Step1: Tranpose the VCF to TSV

We are going to be using the included Python script

Can the VCF be multi-allelic?

Yes, the VCF can me multi-allelic. This is how variant information is stored:

"1_15274_A_G,T" : "0|0",
"1_15274_A_G,T" : "0|1",
"1_15274_A_G,T" : "0|2",
"1_15274_A_G,T" : "1|0",
"1_15274_A_G,T" : "1|1",
"1_15274_A_G,T" : "1|2",
"1_15274_A_G,T" : "2|0",
"1_15274_A_G,T" : "2|1",
"1_15274_A_G,T" : "2|2",
In this example, the genotypes are phased, but it works also with unphased genotypes (e.g., 0/1).

utils/csv2pheno_ranker/vcf/ -i test_1000G.vcf.gz -o output.tsv
Regarding paths for executables
Make sure to specify the correct paths for your executables. Here, we show the paths as they exist in the Github repository.

Step 2: Transform the TSV to a compatible format

utils/csv2pheno_ranker/csv2pheno-ranker -i output.tsv -primary-key-name 'Sample ID'

Where the created output.json has the following format format:

      "1_99490_C_T" : "0|0",
      "1_99671_A_T" : "0|0",
      "1_99687_C_T" : "0|0",
      "1_99719_C_T" : "0|0",
      "Sample ID" : "HG00096"

Step 3: Execute Pheno-Ranker in cohort-mode

bin/pheno-ranker -r output.json -config output_config.yaml

This created the file matrix.txt. It's a huge matrix of 2504 x 2504 pairwise-comparisons.

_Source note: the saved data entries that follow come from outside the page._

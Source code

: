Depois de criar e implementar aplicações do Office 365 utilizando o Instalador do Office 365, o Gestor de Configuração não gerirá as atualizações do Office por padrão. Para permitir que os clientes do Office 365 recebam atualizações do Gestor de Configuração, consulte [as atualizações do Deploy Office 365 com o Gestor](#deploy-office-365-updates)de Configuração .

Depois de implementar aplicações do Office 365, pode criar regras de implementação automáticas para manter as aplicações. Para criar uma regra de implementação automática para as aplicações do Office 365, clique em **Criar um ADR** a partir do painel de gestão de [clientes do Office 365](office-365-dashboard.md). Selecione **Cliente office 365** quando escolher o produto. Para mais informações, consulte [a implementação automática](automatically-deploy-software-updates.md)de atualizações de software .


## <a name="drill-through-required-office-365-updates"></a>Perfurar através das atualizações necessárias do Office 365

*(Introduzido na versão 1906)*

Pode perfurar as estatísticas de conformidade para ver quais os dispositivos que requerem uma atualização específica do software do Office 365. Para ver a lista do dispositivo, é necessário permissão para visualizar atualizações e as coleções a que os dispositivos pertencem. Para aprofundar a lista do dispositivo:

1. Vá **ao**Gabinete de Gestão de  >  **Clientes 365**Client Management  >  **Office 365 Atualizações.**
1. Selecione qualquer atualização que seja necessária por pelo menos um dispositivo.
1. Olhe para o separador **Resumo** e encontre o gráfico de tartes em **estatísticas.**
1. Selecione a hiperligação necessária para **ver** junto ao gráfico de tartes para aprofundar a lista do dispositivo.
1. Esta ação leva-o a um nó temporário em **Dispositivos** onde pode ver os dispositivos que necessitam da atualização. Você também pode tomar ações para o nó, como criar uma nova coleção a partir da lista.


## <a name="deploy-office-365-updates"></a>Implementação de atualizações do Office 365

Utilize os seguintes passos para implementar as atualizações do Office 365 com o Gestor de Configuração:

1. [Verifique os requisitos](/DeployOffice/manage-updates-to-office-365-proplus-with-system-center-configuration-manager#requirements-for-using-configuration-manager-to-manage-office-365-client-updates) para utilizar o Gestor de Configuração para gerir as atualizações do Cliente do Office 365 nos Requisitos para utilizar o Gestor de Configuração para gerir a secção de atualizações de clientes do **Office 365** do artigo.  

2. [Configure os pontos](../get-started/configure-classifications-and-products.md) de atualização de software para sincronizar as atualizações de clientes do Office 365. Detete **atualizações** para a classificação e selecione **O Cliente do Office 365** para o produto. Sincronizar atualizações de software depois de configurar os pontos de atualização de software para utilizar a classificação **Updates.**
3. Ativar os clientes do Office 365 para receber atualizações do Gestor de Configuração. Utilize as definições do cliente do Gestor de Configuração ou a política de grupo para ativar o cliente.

Now you can create a heatmap + clustering with the included script:

Rscript share/r/heatmap.R

(Running time < 2 min in Apple M2 Pro)

Intra-cohort pairwise comparison

Or reduce the dimensionality:

Rscript share/r/mds.R

(Running time < 2 min in Apple M2 Pro)

MDS for intra-cohort pairwise comparison

Step 4: Execute Pheno-Ranker in patient-mode

Initially, we will extract a single sample from the cohort, specifically the first one listed in the VCF: HG00096.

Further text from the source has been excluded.